Wahrscheinlichkeit von Auswirkungen auf den Energiemarkt
Die Straße von Hormuz wird als eine lebenswichtige Route für den Transport von Öl und Erdgas weltweit anerkannt. Vor Beginn der regionalen Spannungen verkehrten täglich etwa 125 große Handelsschiffe durch diese Straße, was ein Fünftel des weltweiten Angebots an Rohöl und verflüssigtem Erdgas ausmachte. Doch mit der Zunahme der Angriffe in der Region hat sich der Schiffsverkehr durch diese Straße erheblich verringert. Laut vorläufigen Daten passierten am Dienstag nur vier Schiffe diese Straße, was einen erheblichen Rückgang im Vergleich zum Vortag darstellt.

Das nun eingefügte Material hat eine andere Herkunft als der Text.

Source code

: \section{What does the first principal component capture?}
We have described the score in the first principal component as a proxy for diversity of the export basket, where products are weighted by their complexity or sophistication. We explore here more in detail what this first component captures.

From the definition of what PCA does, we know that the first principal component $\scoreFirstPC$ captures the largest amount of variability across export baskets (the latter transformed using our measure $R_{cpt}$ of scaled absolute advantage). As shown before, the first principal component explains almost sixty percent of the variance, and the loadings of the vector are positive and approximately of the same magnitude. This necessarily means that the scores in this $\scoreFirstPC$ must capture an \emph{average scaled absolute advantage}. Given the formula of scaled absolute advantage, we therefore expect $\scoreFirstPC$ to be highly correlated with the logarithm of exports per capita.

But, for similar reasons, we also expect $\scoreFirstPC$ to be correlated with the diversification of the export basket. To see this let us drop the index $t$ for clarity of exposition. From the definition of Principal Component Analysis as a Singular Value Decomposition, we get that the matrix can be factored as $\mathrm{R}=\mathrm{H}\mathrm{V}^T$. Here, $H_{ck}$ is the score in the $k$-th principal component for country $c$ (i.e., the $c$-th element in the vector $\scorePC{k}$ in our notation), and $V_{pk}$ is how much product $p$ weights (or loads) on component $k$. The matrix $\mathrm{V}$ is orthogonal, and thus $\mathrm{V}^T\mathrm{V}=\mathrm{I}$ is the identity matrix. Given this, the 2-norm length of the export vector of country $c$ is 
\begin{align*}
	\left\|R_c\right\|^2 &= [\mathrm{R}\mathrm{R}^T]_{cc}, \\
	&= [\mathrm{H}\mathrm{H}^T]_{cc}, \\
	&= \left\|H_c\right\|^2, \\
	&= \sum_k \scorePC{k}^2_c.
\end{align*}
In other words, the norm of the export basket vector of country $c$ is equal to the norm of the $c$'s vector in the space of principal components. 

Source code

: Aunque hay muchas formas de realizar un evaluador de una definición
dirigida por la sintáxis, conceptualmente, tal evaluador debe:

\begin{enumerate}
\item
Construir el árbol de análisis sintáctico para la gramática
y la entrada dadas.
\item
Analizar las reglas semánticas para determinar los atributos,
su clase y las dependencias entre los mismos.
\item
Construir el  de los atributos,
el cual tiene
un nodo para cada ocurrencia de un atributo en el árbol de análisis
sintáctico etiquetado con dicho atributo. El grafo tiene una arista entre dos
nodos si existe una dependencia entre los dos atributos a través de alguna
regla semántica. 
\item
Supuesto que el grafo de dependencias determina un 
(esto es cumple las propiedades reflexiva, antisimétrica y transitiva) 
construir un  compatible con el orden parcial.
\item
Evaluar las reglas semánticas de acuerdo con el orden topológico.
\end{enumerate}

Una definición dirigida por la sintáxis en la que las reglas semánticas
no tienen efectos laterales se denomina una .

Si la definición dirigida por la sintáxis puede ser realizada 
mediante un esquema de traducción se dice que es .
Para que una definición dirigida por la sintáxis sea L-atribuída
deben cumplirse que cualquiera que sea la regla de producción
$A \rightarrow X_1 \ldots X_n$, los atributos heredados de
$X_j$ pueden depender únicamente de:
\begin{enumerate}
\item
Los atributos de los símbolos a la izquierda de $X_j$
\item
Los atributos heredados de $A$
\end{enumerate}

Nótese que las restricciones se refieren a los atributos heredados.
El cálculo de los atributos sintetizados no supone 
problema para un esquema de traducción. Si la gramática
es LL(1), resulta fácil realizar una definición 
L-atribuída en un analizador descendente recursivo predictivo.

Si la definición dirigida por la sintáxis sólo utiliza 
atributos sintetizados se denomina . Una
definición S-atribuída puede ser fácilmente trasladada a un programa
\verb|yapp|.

Folgen der regionalen Spannungen
Der Rückgang des Schiffsverkehrs in der Straße von Hormuz ist auf die zunehmenden Spannungen und Angriffe in der Region zurückzuführen. Von den vier Schiffen, die am Dienstag die Straße passierten, verließen zwei die Straße und zwei kamen herein. Während 22 Schiffe am Dienstag die Straße von Bab al-Mandab passierten, ist diese Zahl im Vergleich zum Vortag gesunken. Dieser Rückgang des Verkehrs könnte negative Auswirkungen auf die Ölpreise und die Energiesicherheit weltweit haben.

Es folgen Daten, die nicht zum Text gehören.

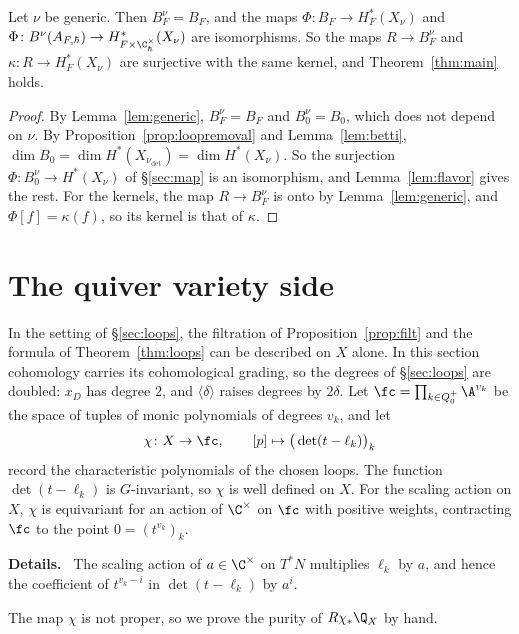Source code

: \documentclass[11pt]{amsart}
\newenvironment{details}{\par\color{black!60!green}\noindent\textbf{Details.}\ }{\par}
\begin{document}
\begin{theorem}\label{thm:classical}
Let $\nu$ be generic.  Then $B^\nu_F=B_F$, and the maps
$\Phi\colon B_F\to H^*_F(X_\nu)$ and
$\Phi\colon B^\nu(A_{F,\hbar})\to H^*_{F\times\C^\times_\hbar}(X_\nu)$ are
isomorphisms.  So the maps $R\to B^\nu_F$ and $\kappa\colon R\to H^*_F(X_\nu)$
are surjective with the same kernel, and Theorem~\ref{thm:main} holds.
\end{theorem}

\begin{proof}
By Lemma~\ref{lem:generic}, $B^\nu_F=B_F$ and $B^\nu_0=B_0$, which does not
depend on $\nu$.  By Proposition~\ref{prop:loopremoval} and
Lemma~\ref{lem:betti}, $\dim B_0=\dim H^*(X_{\nu_{\det}})=\dim H^*(X_\nu)$.  So
the surjection $\Phi\colon B^\nu_0\to H^*(X_\nu)$ of \S\ref{sec:map} is an
isomorphism, and Lemma~\ref{lem:flavor} gives the rest.  For the kernels,
the map $R\to B^\nu_F$ is onto by
Lemma~\ref{lem:generic}, and $\Phi[f]=\kappa(f)$, so its kernel is that of
$\kappa$.
\end{proof}

\section{The quiver variety side}\label{sec:higgs}
In the setting of \S\ref{sec:loops}, the filtration of
Proposition~\ref{prop:filt} and the formula of Theorem~\ref{thm:loops} can
be described on $X$ alone.  In this section cohomology carries its
cohomological grading, so the degrees of \S\ref{sec:loops} are doubled: $x_D$
has degree $2$, and $\langle\delta\rangle$ raises degrees by $2\delta$.  Let $\fc=\prod_{k\in Q_0^+}\A^{v_k}$ be the
space of tuples of monic polynomials of degrees $v_k$, and let
\[
 \chi\colon X\to\fc,\qquad [p]\mapsto\big(\det(t-\ell_k)\big)_k
\]
record the characteristic polynomials of the chosen loops.  The function
$\det(t-\ell_k)$ is $G$-invariant, so $\chi$ is well defined on $X$.  For the
scaling action on $X$, $\chi$ is equivariant for an action of $\C^\times$ on
$\fc$ with positive weights, contracting $\fc$ to the point $0=(t^{v_k})_k$.
\begin{details}
The scaling action of $a\in\C^\times$ on $T^*N$ multiplies $\ell_k$ by
$a$, and hence the coefficient of $t^{v_k-i}$ in $\det(t-\ell_k)$ by $a^i$.
\end{details}
The map $\chi$ is
not proper, so we prove the purity of $R\chi_*\Q_X$ by hand.
\end{document}
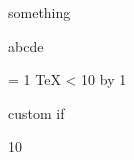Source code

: 
\if something \fi


 a\or b\or c\or d\else e\fi


 = 1
\loop
  \TeX
\ifnum{} < 10
\advance{} by 1
\repeat


\if@director
 custom if
\else
\fi

\relax




 10

\counting

\newdimen\mydimen

\newcount { \mycounter }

Araqchi reiste mit einer diplomatischen Delegation zu diesem Treffen nach Peking und führte Gespräche mit Wang Yi über bilaterale sowie regionale und internationale Themen. Diese Gespräche fanden nach ihren vorherigen Treffen am Rande des BRICS-Gipfels in Neu-Delhi statt. China, als einer der größten Wirtschaftspartner Irans, kauft einen erheblichen Teil der Ölexporte des Landes, und dieses Treffen ist das zweite persönliche Gespräch seit Beginn der Angriffe der Vereinigten Staaten und Israels auf Iran am 28. Februar.
Der Außenminister Chinas wies auch auf die entschlossene Unterstützung Pekings für die Souveränität, Sicherheit und nationale Würde Irans hin und sagte, dass der Rahmen vom 17. Juni für weitere Verhandlungen zwischen Iran und den Vereinigten Staaten ein wertvoller Erfolg aus den Vermittlungsbemühungen mehrerer Parteien sei. Seiner Meinung nach sollte die Tür für Gespräche offen bleiben und nicht geschlossen werden.
Diese Verhandlungen finden auch vor dem Gipfeltreffen zwischen Donald Trump, dem Präsidenten der Vereinigten Staaten, und Xi Jinping, dem Präsidenten Chinas, am Ende dieses Monats statt. Die beiden Führer hatten bereits im Mai ein Treffen.